Earlier this week, Glenn Massey produced his report into the performance of International Business Wales (IBW).
This, of course, is quite separate to the forensic examination carried out by KPMG on behalf of the Welsh Assembly Government into the expenditure of its international division.
Rather than rushing to judgement, as most politicians did last week, I have taken time to read the Massey review, and perhaps if others had done the same, their comments would have been more tempered, especially towards hard working staff who were operating within the constraints imposed by politicians.
Key points emerge from the report which shed some light on the approach that has been taken under two Economic Development Ministers – Andrew Davies and Ieuan Wyn Jones – towards foreign direct investment (FDI).
The first, and probably the most important point is that staffing in IBW has been reduced from about 200 to 137 since 2005 – a cut of 32 per cent.
Thirteen staff have been lost at the ‘frontline’ offices, the inward investment presentations team in Cardiff has been closed down and there has been a significant downsizing of inward investment research & analysis team. There has also been a reduction in IBW’s annual budget of 31 per cent since 2005, equivalent to £7.3 million every year, with a reduction of nearly £2 million per annum in the vital area of marketing, lead generation and support.
Therefore, IBW has had to do the job it did five years ago with roughly a third less of the resources. Yet, if we examine IBW’s record on new jobs being brought into Wales in 2009 as compared to 2005, then the numbers are approximately the same, and equates to 6.2 per cent of the UK figure – higher than the proportion Wales would be expected to bring in.
Does this look like failure? Actually, IBW has done exactly what would be expected of it under such conditions, namely deliver the same results with a vastly reduced budget.

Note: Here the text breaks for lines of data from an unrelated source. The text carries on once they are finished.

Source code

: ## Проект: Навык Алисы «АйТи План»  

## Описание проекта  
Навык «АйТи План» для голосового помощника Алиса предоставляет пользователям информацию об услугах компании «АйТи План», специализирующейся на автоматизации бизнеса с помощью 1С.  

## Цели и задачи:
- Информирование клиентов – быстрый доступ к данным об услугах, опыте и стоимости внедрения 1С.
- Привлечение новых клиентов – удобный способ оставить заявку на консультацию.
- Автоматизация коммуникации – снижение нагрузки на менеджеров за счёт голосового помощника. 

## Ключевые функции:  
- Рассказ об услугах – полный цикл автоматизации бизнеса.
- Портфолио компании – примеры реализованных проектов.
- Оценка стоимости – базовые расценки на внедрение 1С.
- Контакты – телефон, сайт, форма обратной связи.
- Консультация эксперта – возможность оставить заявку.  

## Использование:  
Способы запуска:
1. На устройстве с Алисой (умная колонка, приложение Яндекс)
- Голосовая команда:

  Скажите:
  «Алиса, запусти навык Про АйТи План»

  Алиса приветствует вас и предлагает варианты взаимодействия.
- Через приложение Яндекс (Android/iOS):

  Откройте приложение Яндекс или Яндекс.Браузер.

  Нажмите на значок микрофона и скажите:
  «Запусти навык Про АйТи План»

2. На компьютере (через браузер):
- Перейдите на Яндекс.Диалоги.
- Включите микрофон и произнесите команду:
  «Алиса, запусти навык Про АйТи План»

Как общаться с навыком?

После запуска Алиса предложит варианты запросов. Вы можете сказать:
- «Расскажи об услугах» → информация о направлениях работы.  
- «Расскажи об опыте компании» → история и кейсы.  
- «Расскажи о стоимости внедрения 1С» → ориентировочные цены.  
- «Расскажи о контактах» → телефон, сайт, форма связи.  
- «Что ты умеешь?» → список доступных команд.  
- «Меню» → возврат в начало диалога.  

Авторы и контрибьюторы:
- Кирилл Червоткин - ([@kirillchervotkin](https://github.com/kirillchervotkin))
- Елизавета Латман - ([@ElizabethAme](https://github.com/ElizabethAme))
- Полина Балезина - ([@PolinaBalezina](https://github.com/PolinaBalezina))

In the context of targets, what I find most mystifying is the claim made by politicians that “IBW has left Wales at the bottom of the 12 UK regions when it comes to safeguarding jobs”. Yet, within the report, Massey makes the point that “IBW has no direct responsibility for reinvestment by foreign owned companies in Wales. Given that there are over 500 foreign owned companies in Wales with many of them being major players, this is a major concern in the light of recent reinvestment trends and the current economic crisis likely to reinforce this trend”.
Therefore, politicians are blaming IBW for the failure of the rest of DE&T to look after companies once they have arrived here. That is not IBW’s job under the current approach developed by WAG, where an enormous amount of money organising its support for business into so-called ‘account managers’ to look after companies in Wales, including foreign investors.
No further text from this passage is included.